The New York Times does a pretty thorough job at explaining the challenges facing those of non Dutch decent currently living in the Netherlands:
'Europe lags far behind the United States in its ability to craft a truly multi-ethnic society, to turn newcomers into citizens. European countries, by this reckoning, are prisoners of their old racial or nationalistic identities '
Muslims, Jews, Turkish, Moroccans and Dutchies. Could the first four still maintain that identity, and still be Dutch? Of course they can. But there's one problem. (Some) 'Native' Dutch people don't agree.

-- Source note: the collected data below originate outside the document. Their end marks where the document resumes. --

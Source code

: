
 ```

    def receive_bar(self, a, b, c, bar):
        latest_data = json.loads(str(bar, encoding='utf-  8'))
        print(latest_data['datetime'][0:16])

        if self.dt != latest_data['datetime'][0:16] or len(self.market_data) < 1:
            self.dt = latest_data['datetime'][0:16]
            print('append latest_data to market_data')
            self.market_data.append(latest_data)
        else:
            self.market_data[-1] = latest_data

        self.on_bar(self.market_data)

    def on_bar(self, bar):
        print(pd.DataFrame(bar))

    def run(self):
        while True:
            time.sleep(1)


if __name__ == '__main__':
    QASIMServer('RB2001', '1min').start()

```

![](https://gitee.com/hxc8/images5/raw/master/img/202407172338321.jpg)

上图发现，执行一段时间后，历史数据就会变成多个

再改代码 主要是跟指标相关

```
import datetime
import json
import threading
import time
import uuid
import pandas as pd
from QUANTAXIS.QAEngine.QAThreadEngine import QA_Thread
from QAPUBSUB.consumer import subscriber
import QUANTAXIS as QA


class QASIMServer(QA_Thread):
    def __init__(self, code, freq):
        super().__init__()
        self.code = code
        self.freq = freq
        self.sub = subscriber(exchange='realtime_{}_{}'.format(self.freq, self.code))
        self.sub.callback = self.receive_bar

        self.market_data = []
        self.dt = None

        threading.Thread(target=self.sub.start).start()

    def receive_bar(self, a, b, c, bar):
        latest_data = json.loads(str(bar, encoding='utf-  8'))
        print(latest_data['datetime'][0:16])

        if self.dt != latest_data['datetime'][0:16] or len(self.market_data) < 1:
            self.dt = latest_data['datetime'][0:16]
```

'Over the formative centuries of European history the two words that most succinctly signaled “other,” “foreign” or “enemy” were these: “Jew” and “Turk.” Crudely unpacking them, “Turk” meant Muslim, Arab, infidel, the threat from without; a Jew was the enemy within, someone who, even if born and raised in your hometown, was part of another political as well as religious entity...'
'“Jew” and “Turk” were in fact constructs Europeans used to help define their own identity: that which we are not.'
Which just goes back to that current question on the Dutch political scene: 'Who are we as a people?'
Unlike the rest of Europe, the Dutch have never been a tribe or a clan. They created their land. And then one day, around 1813-15: poof! The United Netherlands had a King. Bestowing royalty to a land that, at one time, didn't even exist. What Dutch people don't realize is that it's not just going to be 'Dutch' people anymore. Newsflash: it's 2010! And that's somethings (some) Dutch don't like, or even understand. The United States' immigration and naturalization story is a bit different: In the United States, 'newcomers internalize the ways of their adopted land and apply them with an intensity that natives may have lost... the problems in the Netherlands today mostly stem from the fact that the Dutch don’t read their own history and aren’t aware of their traditions, including both pioneering the notion of tolerance and trying to define its appropriate limits. If they did understand, he says, they would apply their own laws.'
All this, because I have just moved into the Indische Buurt, in the east of Amsterdam. And as the 'Dutch' would say: Het is heel multiculti. (English: It is very multicultural) And I love that. I feel at home among diversity. It must be the American in me.